On 7/16/2020 4:29 AM, David Storrs wrote:
> tl;dr
> Can anyone recommend a data structure that is ordered and supports
> efficient reordering, insertion at arbitrary location, and deletion?
>
> Long form:
>
> I'm working on an operation-log reconciliation problem, where each
> operation is one of:
>
> File-Create P H
> File-Update P H
> File-Delete P H
> Folder-Create P
> Folder-Delete P
>
> P = path
> H = hash of the file (e.g. md5)
>
> Operation messages travel over the network, meaning that they could
> arrive out of order. (They could also be missed entirely, but that's
> a separate problem that I'm not working on yet.)

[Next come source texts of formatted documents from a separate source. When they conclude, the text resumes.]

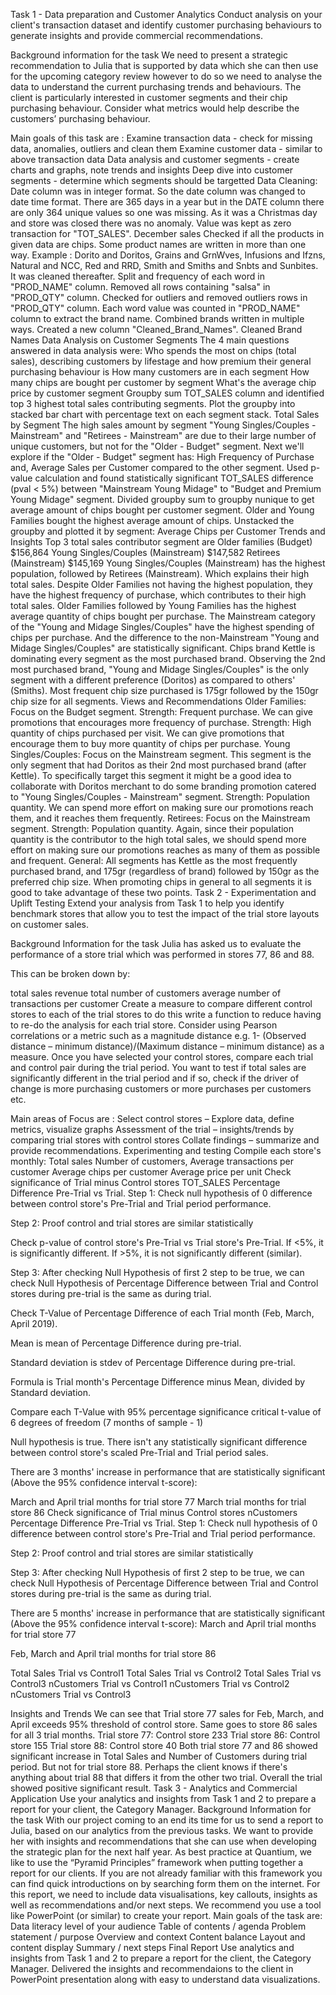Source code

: Task 1 - Data preparation and Customer Analytics
Conduct analysis on your client's transaction dataset and identify customer purchasing behaviours to generate insights and provide commercial recommendations.

Background information for the task
We need to present a strategic recommendation to Julia that is supported by data which she can then use for the upcoming category review however to do so we need to analyse the data to understand the current purchasing trends and behaviours. The client is particularly interested in customer segments and their chip purchasing behaviour. Consider what metrics would help describe the customers’ purchasing behaviour.

Main goals of this task are :
Examine transaction data - check for missing data, anomalies, outliers and clean them
Examine customer data - similar to above transaction data
Data analysis and customer segments - create charts and graphs, note trends and insights
Deep dive into customer segments - determine which segments should be targetted
Data Cleaning:
Date column was in integer format. So the date column was changed to date time format.
There are 365 days in a year but in the DATE column there are only 364 unique values so one was missing. As it was a Christmas day and store was closed there was no anomaly. Value was kept as zero transaction for "TOT_SALES". December sales
Checked if all the products in given data are chips.
Some product names are written in more than one way. Example : Dorito and Doritos, Grains and GrnWves, Infusions and Ifzns, Natural and NCC, Red and RRD, Smith and Smiths and Snbts and Sunbites. It was cleaned thereafter.
Split and frequency of each word in "PROD_NAME" column. Removed all rows containing "salsa" in "PROD_QTY" column.
Checked for outliers and removed outliers rows in "PROD_QTY" column.
Each word value was counted in "PROD_NAME" column to extract the brand name. Combined brands written in multiple ways. Created a new column "Cleaned_Brand_Names". Cleaned Brand Names
Data Analysis on Customer Segments
The 4 main questions answered in data analysis were:
Who spends the most on chips (total sales), describing customers by lifestage and how premium their general purchasing behaviour is
How many customers are in each segment
How many chips are bought per customer by segment
What's the average chip price by customer segment
Groupby sum TOT_SALES column and identified top 3 highest total sales contributing segments.
Plot the groupby into stacked bar chart with percentage text on each segment stack. Total Sales by Segment
The high sales amount by segment "Young Singles/Couples - Mainstream" and "Retirees - Mainstream" are due to their large number of unique customers, but not for the "Older - Budget" segment. Next we'll explore if the "Older - Budget" segment has: High Frequency of Purchase and, Average Sales per Customer compared to the other segment.
Used p-value calculation and found statistically significant TOT_SALES difference (pval < 5%) between "Mainstream Young Midage" to "Budget and Premium Young Midage" segment.
Divided groupby sum to groupby nunique to get average amount of chips bought per customer segment. Older and Young Families bought the highest average amount of chips.
Unstacked the groupby and plotted it by segment: Average Chips per Customer
Trends and Insights
Top 3 total sales contributor segment are
Older families (Budget) $156,864
Young Singles/Couples (Mainstream) $147,582
Retirees (Mainstream) $145,169
Young Singles/Couples (Mainstream) has the highest population, followed by Retirees (Mainstream). Which explains their high total sales.
Despite Older Families not having the highest population, they have the highest frequency of purchase, which contributes to their high total sales.
Older Families followed by Young Families has the highest average quantity of chips bought per purchase.
The Mainstream category of the "Young and Midage Singles/Couples" have the highest spending of chips per purchase. And the difference to the non-Mainstream "Young and Midage Singles/Couples" are statistically significant.
Chips brand Kettle is dominating every segment as the most purchased brand.
Observing the 2nd most purchased brand, "Young and Midage Singles/Couples" is the only segment with a different preference (Doritos) as compared to others' (Smiths).
Most frequent chip size purchased is 175gr followed by the 150gr chip size for all segments.
Views and Recommendations
Older Families: Focus on the Budget segment. Strength: Frequent purchase. We can give promotions that encourages more frequency of purchase. Strength: High quantity of chips purchased per visit. We can give promotions that encourage them to buy more quantity of chips per purchase.
Young Singles/Couples: Focus on the Mainstream segment. This segment is the only segment that had Doritos as their 2nd most purchased brand (after Kettle). To specifically target this segment it might be a good idea to collaborate with Doritos merchant to do some branding promotion catered to "Young Singles/Couples - Mainstream" segment. Strength: Population quantity. We can spend more effort on making sure our promotions reach them, and it reaches them frequently.
Retirees: Focus on the Mainstream segment. Strength: Population quantity. Again, since their population quantity is the contributor to the high total sales, we should spend more effort on making sure our promotions reaches as many of them as possible and frequent.
General: All segments has Kettle as the most frequently purchased brand, and 175gr (regardless of brand) followed by 150gr as the preferred chip size. When promoting chips in general to all segments it is good to take advantage of these two points.
Task 2 - Experimentation and Uplift Testing
Extend your analysis from Task 1 to help you identify benchmark stores that allow you to test the impact of the trial store layouts on customer sales.

Background Information for the task
Julia has asked us to evaluate the performance of a store trial which was performed in stores 77, 86 and 88.

This can be broken down by:

total sales revenue
total number of customers
average number of transactions per customer
Create a measure to compare different control stores to each of the trial stores to do this write a function to reduce having to re-do the analysis for each trial store. Consider using Pearson correlations or a metric such as a magnitude distance e.g. 1- (Observed distance – minimum distance)/(Maximum distance – minimum distance) as a measure. Once you have selected your control stores, compare each trial and control pair during the trial period. You want to test if total sales are significantly different in the trial period and if so, check if the driver of change is more purchasing customers or more purchases per customers etc.

Main areas of Focus are :
Select control stores – Explore data, define metrics, visualize graphs
Assessment of the trial – insights/trends by comparing trial stores with control stores
Collate findings – summarize and provide recommendations.
Experimenting and testing
Compile each store's monthly:
Total sales
Number of customers,
Average transactions per customer
Average chips per customer
Average price per unit
Check significance of Trial minus Control stores TOT_SALES Percentage Difference Pre-Trial vs Trial.
Step 1: Check null hypothesis of 0 difference between control store's Pre-Trial and Trial period performance.

Step 2: Proof control and trial stores are similar statistically

Check p-value of control store's Pre-Trial vs Trial store's Pre-Trial. If <5%, it is significantly different. If >5%, it is not significantly different (similar).

Step 3: After checking Null Hypothesis of first 2 step to be true, we can check Null Hypothesis of Percentage Difference between Trial and Control stores during pre-trial is the same as during trial.

Check T-Value of Percentage Difference of each Trial month (Feb, March, April 2019).

Mean is mean of Percentage Difference during pre-trial.

Standard deviation is stdev of Percentage Difference during pre-trial.

Formula is Trial month's Percentage Difference minus Mean, divided by Standard deviation.

Compare each T-Value with 95% percentage significance critical t-value of 6 degrees of freedom (7 months of sample - 1)

Null hypothesis is true. There isn't any statistically significant difference between control store's scaled Pre-Trial and Trial period sales.

There are 3 months' increase in performance that are statistically significant (Above the 95% confidence interval t-score):

March and April trial months for trial store 77
March trial months for trial store 86
Check significance of Trial minus Control stores nCustomers Percentage Difference Pre-Trial vs Trial.
Step 1: Check null hypothesis of 0 difference between control store's Pre-Trial and Trial period performance.

Step 2: Proof control and trial stores are similar statistically

Step 3: After checking Null Hypothesis of first 2 step to be true, we can check Null Hypothesis of Percentage Difference between Trial and Control stores during pre-trial is the same as during trial.

There are 5 months' increase in performance that are statistically significant (Above the 95% confidence interval t-score):
March and April trial months for trial store 77

Feb, March and April trial months for trial store 86

Total Sales Trial vs Control1 Total Sales Trial vs Control2 Total Sales Trial vs Control3 nCustomers Trial vs Control1 nCustomers Trial vs Control2 nCustomers Trial vs Control3

Insights and Trends
We can see that Trial store 77 sales for Feb, March, and April exceeds 95% threshold of control store. Same goes to store 86 sales for all 3 trial months.
Trial store 77: Control store 233
Trial store 86: Control store 155
Trial store 88: Control store 40
Both trial store 77 and 86 showed significant increase in Total Sales and Number of Customers during trial period. But not for trial store 88. Perhaps the client knows if there's anything about trial 88 that differs it from the other two trial.
Overall the trial showed positive significant result.
Task 3 - Analytics and Commercial Application
Use your analytics and insights from Task 1 and 2 to prepare a report for your client, the Category Manager.
Background Information for the task
With our project coming to an end its time for us to send a report to Julia, based on our analytics from the previous tasks. We want to provide her with insights and recommendations that she can use when developing the strategic plan for the next half year.
As best practice at Quantium, we like to use the “Pyramid Principles” framework when putting together a report for our clients. If you are not already familiar with this framework you can find quick introductions on by searching form them on the internet.
For this report, we need to include data visualisations, key callouts, insights as well as recommendations and/or next steps.
We recommend you use a tool like PowerPoint (or similar) to create your report.
Main goals of the task are:
Data literacy level of your audience
Table of contents / agenda
Problem statement / purpose
Overview and context
Content balance
Layout and content display
Summary / next steps
Final Report
Use analytics and insights from Task 1 and 2 to prepare a report for the client, the Category Manager.
Delivered the insights and recommendaions to the client in PowerPoint presentation along with easy to understand data visualizations. 
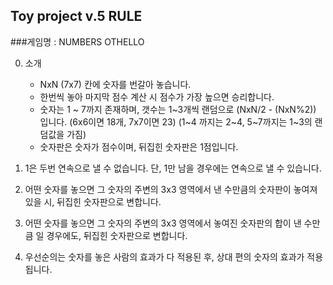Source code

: Toy project v.5 RULE 
---

###게임명 : NUMBERS OTHELLO

0. 소개
   - NxN (7x7) 칸에 숫자를 번갈아 놓습니다.
   - 한번씩 놓아 마지막 점수 계산 시 점수가 가장 높으면 승리합니다.
   - 숫자는 1 ~ 7까지 존재하며, 갯수는 1~3개씩 랜덤으로 (NxN/2 - (NxN%2)) 입니다. (6x6이면 18개, 7x7이면 23)
     (1~4 까지는 2~4, 5~7까지는 1~3의 랜덤값을 가짐)
   - 숫자판은 숫자가 점수이며, 뒤집힌 숫자판은 1점입니다.  

1. 1은 두번 연속으로 낼 수 없습니다. 단, 1만 남을 경우에는 연속으로 낼 수 있습니다.  
   
2. 어떤 숫자를 놓으면 그 숫자의 주변의 3x3 영역에서 낸 수만큼의 숫자판이 놓여져있을 시, 뒤집힌 숫자판으로 변합니다.

3. 어떤 숫자를 놓으면 그 숫자의 주변의 3x3 영역에서 놓여진 숫자판의 합이 낸 수만큼 일 경우에도, 뒤집힌 숫자판으로 변합니다. 

4. 우선순의는 숫자를 놓은 사람의 효과가 다 적용된 후, 상대 편의 숫자의 효과가 적용됩니다. 

   
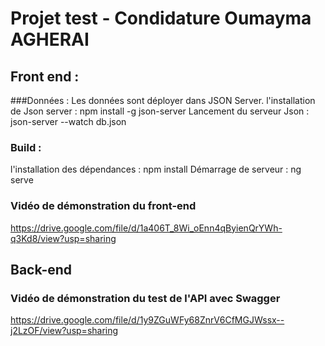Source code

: # Projet test - Condidature Oumayma AGHERAI
## Front end : 
###Données : 
Les données sont déployer dans JSON Server.
l'installation de Json server : npm install -g json-server
Lancement du serveur Json : json-server --watch db.json
### Build :
l'installation des dépendances : npm install 
Démarrage de serveur :  ng serve 

### Vidéo de démonstration du front-end 
https://drive.google.com/file/d/1a406T_8Wi_oEnn4qByienQrYWh-q3Kd8/view?usp=sharing

## Back-end
### Vidéo de démonstration du test de l'API avec Swagger 
https://drive.google.com/file/d/1y9ZGuWFy68ZnrV6CfMGJWssx--j2LzOF/view?usp=sharing



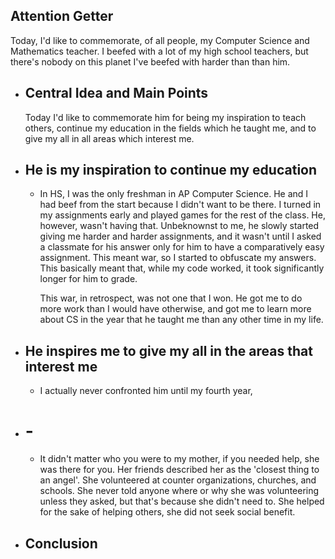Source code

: ## Attention Getter
Today, I'd like to commemorate, of all people, my Computer Science and Mathematics teacher. I beefed with a lot of my high school teachers, but there's nobody on this planet I've beefed with harder than than him.
- ## Central Idea and Main Points
  Today I'd like to commemorate him for being my inspiration to teach others, continue my education in the fields which he taught me, and to give my all in all areas which interest me.
- ## He is my inspiration to continue my education
	- In HS, I was the only freshman in AP Computer Science. He and I had beef from the start because I didn't want to be there. I turned in my assignments early and played games for the rest of the class. He, however, wasn't having that. Unbeknownst to me, he slowly started giving me harder and harder assignments, and it wasn't until I asked a classmate for his answer only for him to have a comparatively easy assignment. This meant war, so I started to obfuscate my answers. This basically meant that, while my code worked, it took significantly longer for him to grade. 
	  
	  This war, in retrospect, was not one that I won. He got me to do more work than I would have otherwise, and got me to learn more about CS in the year that he taught me than any other time in my life.
- ## He inspires me to give my all in the areas that interest me
	- I actually never confronted him until my fourth year,
- # -
	- It didn't matter who you were to my mother, if you needed help, she was there for you. Her friends described her as the 'closest thing to an angel'. She volunteered at counter organizations, churches, and schools. She never told anyone where or why she was volunteering unless they asked, but that's because she didn't need to. She helped for the sake of helping others, she did not seek social benefit.
- ## Conclusion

Shouldn't be a problem: "at-least-once" and "at-most-once" semantics
both are pretty easy. It's the "exactly-once" that is the problem.
Hopefully you have no need for that.
> Specifically, I want to be able to take a series of messages and
> collapse them where appropriate. For example:
>
> File-Update P H1 -> H2
> File-Create P1 H1
> Result after collapse:
> '(File-Create P1 H2)
>
> File-Create P H1
> File-Delete P H1
> Result after collapse:
> '()
>
> File-Delete P X
> File-Create P X
> Result after collapse:
> '()
> File-Delete P1 H1
> File-Create P2 H2
> File-Create P1 H1
> Result after collapse:
> '(File-Create P2 H2)
>
> I've been mulling over various ways to handle all of this and digging
> around to find examples of other people doing it, but I'm wondering if
> there's a data structure or existing algorithm that will handle it
> cleanly. Does anyone know of such a thing?
What if messages are lost permanently, e.g., due to hardware crash?
What it you receive a create but a corresponding delete or update is
lost - then your information / picture of the file system state is wrong.
What if you receive a file delete without a corresponding create? In the
absence of other information, can you even assume there *was* a create?
If these messages are sent in response to user actions, can they ever be
sent mistakenly?
The problem seems under-specified. Can you say more about the real purpose?
I can think of some ways to keep an index of the file system and track
changes made to it ... but at best that could provide a snapshot in time
rather than an ongoing audit log. And it seems like a log would not be
terribly useful without all the information.
George